Only approved courses may carry HSW credit. Because the guidelines for HSW credit require learning in a structured environment, you may not self-report HSW credits. Courses approved for HSW credit contain at least 75 percent HSW content, including related activities. This helps the AIA ensure content credibility so AIA members can satisfy their membership and state mandatory continuing education (MCE) requirements for HSW topics. Read more.

How does HSW relate to CES?

The AIA requires Architect members to earn at least 12 LUs (of the 18 total LUs required) in HSW topics. You may earn more than 12 LUs in HSW topics. Any addition LUs earned will apply to the overall 18 LU requirement.

What specific subject areas qualify for AIA HSW credit?

HSW subject areas are defined by the AIA, NCARB, and state licensing boards with HSW requirements. Some states have specific continuing education requirements and guidelines for what types of courses and content qualify. Be sure to check with the licensing board for states where you are licensed to determine any jurisdiction-specific requirements for content or reporting.

What if I don’t meet the annual requirements or the deadline for AIA membership?

Each year, the AIA audits a percentage of eligible AIA members for compliance with the continuing education requirement. Members who fail to meet the annual requirements are given a nine-month grace period through September 30 of the following year. Any credit earned during the nine-month grace period will apply towards the deficit from the prior year and not to meeting the current year’s requirement. For example, an LU/HSW credit earned during the nine-month grace period will apply towards any LU/HSW deficit from the prior year. During the grace period, members can retroactively report any activities they completed but failed to report in the prior year.

What if I take an AIA course before the September 30 deadline but the provider does not report attendance in time?

As long as the course was successfully completed before the deadline and the provider reports it, the course will still apply.
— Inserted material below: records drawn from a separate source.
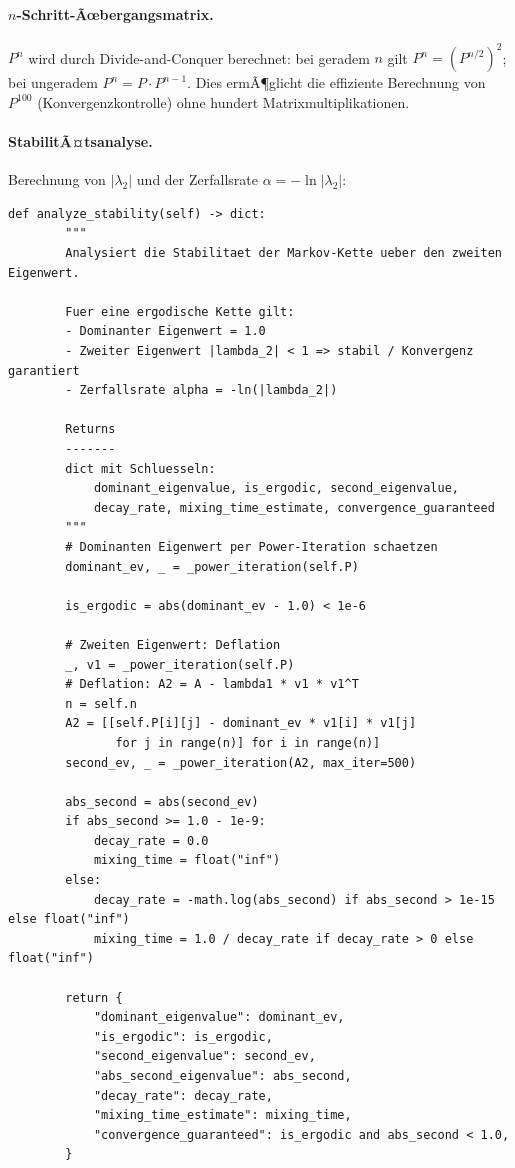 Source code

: ﻿\documentclass[a4paper,12pt]{report}
\theoremstyle{definition}
\begin{document}
\paragraph{$n$-Schritt-Ãœbergangsmatrix.}
$P^n$ wird durch Divide-and-Conquer berechnet: bei geradem $n$ gilt
$P^n = (P^{n/2})^2$; bei ungeradem $P^n = P \cdot P^{n-1}$. Dies ermÃ¶glicht
die effiziente Berechnung von $P^{100}$ (Konvergenzkontrolle) ohne
hundert Matrixmultiplikationen.

\paragraph{StabilitÃ¤tsanalyse.}
Berechnung von $|\lambda_2|$ und der Zerfallsrate $\alpha = -\ln|\lambda_2|$:

\begin{lstlisting}[style=python, caption={StabilitÃ¤tsanalyse: Zerfallsrate und Mixing-Zeit}, label=lst:stability-impl]
def analyze_stability(self) -> dict:
        """
        Analysiert die Stabilitaet der Markov-Kette ueber den zweiten Eigenwert.

        Fuer eine ergodische Kette gilt:
        - Dominanter Eigenwert = 1.0
        - Zweiter Eigenwert |lambda_2| < 1 => stabil / Konvergenz garantiert
        - Zerfallsrate alpha = -ln(|lambda_2|)

        Returns
        -------
        dict mit Schluesseln:
            dominant_eigenvalue, is_ergodic, second_eigenvalue,
            decay_rate, mixing_time_estimate, convergence_guaranteed
        """
        # Dominanten Eigenwert per Power-Iteration schaetzen
        dominant_ev, _ = _power_iteration(self.P)

        is_ergodic = abs(dominant_ev - 1.0) < 1e-6

        # Zweiten Eigenwert: Deflation
        _, v1 = _power_iteration(self.P)
        # Deflation: A2 = A - lambda1 * v1 * v1^T
        n = self.n
        A2 = [[self.P[i][j] - dominant_ev * v1[i] * v1[j]
               for j in range(n)] for i in range(n)]
        second_ev, _ = _power_iteration(A2, max_iter=500)

        abs_second = abs(second_ev)
        if abs_second >= 1.0 - 1e-9:
            decay_rate = 0.0
            mixing_time = float("inf")
        else:
            decay_rate = -math.log(abs_second) if abs_second > 1e-15 else float("inf")
            mixing_time = 1.0 / decay_rate if decay_rate > 0 else float("inf")

        return {
            "dominant_eigenvalue": dominant_ev,
            "is_ergodic": is_ergodic,
            "second_eigenvalue": second_ev,
            "abs_second_eigenvalue": abs_second,
            "decay_rate": decay_rate,
            "mixing_time_estimate": mixing_time,
            "convergence_guaranteed": is_ergodic and abs_second < 1.0,
        }
\end{lstlisting}
\end{document}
Please contact the AIA and us if you anticipate this happening.

What is the AIA/CES non-compliance policy?

Members are considered in non-compliance with the AIA continuing education requirement if they have not completed and reported 18 LU hours (including 12 LU/HSWs) by December 31 of each year. Members in non-compliance have an opportunity to report missing continuing education credits and earn the credits necessary to address any deficiency before September 30 of the following year. During this nine-month grace period, members who are found not in compliance through the annual audit are at risk of membership termination for non-compliance.

If I meet AIA’s continuing education requirements, will I satisfy my state licensure requirements?

AIA continuing education requirements are aligned with NCARB’s model law and regulations so that the requirements parallel the MCE requirements in many jurisdictions.

However, we cannot guarantee that you will satisfy your state’s licensing requirements if you meet AIA’s continuing education requirement. State requirements may change, and some states have specific rules about courses that meet their MCE requirements. Please check with your state licensing board.